In those three Thursday opinions, as with earlier ones, the court ruled that because jurors did not unanimously vote for death, the defendants must be resentenced.

In the Lake County case involving Donald Otis Williams, the jury vote for death was 9-3.

He was found guilty of murder, kidnapping and robbery a few months after the victim, Janet Patrick, disappeared while loading groceries into her car in Leesburg on Oct. 19, 2010.

Williams, 56, was arrested several days later sitting in her car with her credit cards in his pocket.

He was on sex-offender probation at the time.

Inside the car, authorities found two pairs of underwear. A crime lab found DNA from both Williams and Patrick on them. Hairs found in them also matched both the defendant and victim.

Patrick's body — nude except for a pair of socks — was found a week later in Polk County, near where Williams used to live.

Her remains were badly decomposed, and a medical examiner could not determine the cause of death but ruled it a homicide.

The high court on Thursday upheld Williams' conviction but overturned his sentence.

It also ordered the resentencing of Lancelot Armstrong, convicted of murdering a deputy in Broward County in 1990; and William Kopsho, convicted of murdering his estranged wife in Marion County in 2000.

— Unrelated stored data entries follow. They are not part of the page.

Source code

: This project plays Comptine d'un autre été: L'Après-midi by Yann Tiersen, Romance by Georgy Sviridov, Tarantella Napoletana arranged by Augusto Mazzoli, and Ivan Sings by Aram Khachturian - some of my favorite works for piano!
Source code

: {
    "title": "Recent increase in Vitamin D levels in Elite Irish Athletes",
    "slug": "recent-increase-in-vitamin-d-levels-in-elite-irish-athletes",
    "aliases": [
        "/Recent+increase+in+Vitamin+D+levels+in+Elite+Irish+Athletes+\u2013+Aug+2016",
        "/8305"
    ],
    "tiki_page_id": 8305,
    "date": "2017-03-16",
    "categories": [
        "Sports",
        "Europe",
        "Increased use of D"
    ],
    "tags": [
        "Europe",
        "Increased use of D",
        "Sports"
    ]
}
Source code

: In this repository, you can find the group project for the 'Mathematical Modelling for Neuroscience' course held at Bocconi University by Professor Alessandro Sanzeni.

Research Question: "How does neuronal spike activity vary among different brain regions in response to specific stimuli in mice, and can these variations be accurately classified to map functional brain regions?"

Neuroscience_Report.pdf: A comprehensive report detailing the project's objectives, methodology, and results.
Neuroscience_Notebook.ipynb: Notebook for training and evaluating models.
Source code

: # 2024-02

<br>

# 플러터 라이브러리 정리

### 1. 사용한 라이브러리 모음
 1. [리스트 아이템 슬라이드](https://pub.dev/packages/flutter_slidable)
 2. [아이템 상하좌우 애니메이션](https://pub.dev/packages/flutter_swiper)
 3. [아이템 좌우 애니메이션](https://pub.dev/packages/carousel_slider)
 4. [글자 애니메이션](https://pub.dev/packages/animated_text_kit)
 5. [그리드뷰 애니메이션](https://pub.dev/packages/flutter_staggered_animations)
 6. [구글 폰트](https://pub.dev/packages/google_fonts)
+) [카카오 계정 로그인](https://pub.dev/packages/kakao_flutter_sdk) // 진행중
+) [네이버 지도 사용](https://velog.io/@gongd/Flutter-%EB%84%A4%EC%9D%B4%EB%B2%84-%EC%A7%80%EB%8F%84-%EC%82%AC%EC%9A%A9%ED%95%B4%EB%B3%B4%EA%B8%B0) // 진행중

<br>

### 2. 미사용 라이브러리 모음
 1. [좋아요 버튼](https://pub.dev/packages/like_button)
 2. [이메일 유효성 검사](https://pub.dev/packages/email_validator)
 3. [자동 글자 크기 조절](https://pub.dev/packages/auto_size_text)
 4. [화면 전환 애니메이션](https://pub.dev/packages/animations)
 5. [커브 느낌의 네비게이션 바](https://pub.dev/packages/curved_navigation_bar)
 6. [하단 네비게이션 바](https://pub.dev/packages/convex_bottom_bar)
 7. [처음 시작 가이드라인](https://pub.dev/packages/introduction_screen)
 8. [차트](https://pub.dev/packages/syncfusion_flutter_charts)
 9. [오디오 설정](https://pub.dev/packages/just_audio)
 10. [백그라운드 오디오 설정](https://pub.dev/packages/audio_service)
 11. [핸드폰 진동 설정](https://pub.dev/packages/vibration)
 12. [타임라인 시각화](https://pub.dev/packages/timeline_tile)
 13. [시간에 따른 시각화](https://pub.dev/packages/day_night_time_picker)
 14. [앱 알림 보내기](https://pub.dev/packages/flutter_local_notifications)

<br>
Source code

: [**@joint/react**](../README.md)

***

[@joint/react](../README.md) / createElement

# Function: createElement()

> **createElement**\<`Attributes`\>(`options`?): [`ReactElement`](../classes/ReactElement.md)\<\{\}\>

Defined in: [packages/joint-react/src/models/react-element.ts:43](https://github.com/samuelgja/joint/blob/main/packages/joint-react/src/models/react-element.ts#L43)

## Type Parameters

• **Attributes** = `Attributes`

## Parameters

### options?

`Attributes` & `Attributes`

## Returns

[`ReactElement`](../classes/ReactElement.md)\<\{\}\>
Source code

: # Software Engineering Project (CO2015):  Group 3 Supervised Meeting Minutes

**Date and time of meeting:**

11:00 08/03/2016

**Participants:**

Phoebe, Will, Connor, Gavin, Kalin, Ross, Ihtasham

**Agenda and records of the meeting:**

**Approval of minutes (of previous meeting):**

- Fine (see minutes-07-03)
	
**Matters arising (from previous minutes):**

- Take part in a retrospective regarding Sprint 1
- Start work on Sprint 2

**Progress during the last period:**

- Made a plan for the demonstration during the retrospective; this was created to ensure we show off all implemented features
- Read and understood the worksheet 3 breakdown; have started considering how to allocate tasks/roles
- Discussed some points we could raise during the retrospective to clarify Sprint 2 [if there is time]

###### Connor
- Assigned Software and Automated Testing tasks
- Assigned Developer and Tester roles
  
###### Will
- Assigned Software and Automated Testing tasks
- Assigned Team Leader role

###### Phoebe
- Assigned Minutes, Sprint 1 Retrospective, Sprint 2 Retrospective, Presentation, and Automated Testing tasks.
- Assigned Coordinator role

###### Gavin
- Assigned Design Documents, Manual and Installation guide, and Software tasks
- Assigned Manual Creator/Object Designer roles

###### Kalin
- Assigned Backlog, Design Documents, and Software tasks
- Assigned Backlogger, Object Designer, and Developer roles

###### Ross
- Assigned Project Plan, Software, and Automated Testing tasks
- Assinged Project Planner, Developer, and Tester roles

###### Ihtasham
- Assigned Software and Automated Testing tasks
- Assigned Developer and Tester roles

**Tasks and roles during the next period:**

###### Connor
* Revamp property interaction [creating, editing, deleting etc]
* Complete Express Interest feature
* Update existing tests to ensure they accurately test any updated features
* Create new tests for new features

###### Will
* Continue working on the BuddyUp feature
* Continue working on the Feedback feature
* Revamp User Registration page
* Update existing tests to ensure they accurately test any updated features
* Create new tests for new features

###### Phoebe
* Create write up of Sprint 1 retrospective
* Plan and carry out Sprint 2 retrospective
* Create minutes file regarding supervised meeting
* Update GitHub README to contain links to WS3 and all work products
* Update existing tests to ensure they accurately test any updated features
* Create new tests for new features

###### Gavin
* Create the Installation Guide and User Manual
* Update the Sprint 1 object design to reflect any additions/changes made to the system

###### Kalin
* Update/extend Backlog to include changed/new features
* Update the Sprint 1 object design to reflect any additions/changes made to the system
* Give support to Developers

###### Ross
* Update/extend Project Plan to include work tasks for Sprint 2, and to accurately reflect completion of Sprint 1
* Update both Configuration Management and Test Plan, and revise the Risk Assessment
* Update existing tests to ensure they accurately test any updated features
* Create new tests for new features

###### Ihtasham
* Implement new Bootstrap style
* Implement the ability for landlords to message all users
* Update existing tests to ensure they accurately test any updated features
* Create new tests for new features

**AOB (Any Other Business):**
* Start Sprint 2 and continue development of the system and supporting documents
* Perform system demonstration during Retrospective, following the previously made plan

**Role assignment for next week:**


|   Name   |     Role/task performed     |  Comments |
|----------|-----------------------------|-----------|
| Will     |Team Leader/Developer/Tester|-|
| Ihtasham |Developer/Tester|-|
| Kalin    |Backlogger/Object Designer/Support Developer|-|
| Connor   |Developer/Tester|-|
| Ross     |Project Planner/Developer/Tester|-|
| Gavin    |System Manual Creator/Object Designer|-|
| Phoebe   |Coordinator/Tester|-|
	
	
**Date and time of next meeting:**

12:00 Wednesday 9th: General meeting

Jurors must vote 12-0 for death, the court wrote, and unanimously identify the specific reasons why a defendant should be put to death and why those reasons outweigh arguments that he should be spared.

In a fourth death-penalty case Thursday, the high court let stand the sentence of Louis B. Gaskin, convicted of shooting a Volusia County couple in 1989.

Florida has not executed an inmate since January 2016 because of rulings by the U.S. Supreme Court and the Florida Supreme Court that the state's death-penalty statute is unconstitutional.

State Sen. Randolph Bracy, D-Orlando, has introduced a bill in Tallahassee that would require a 12-0 jury vote in death cases.

It could be approved once the legislative session begins March 7.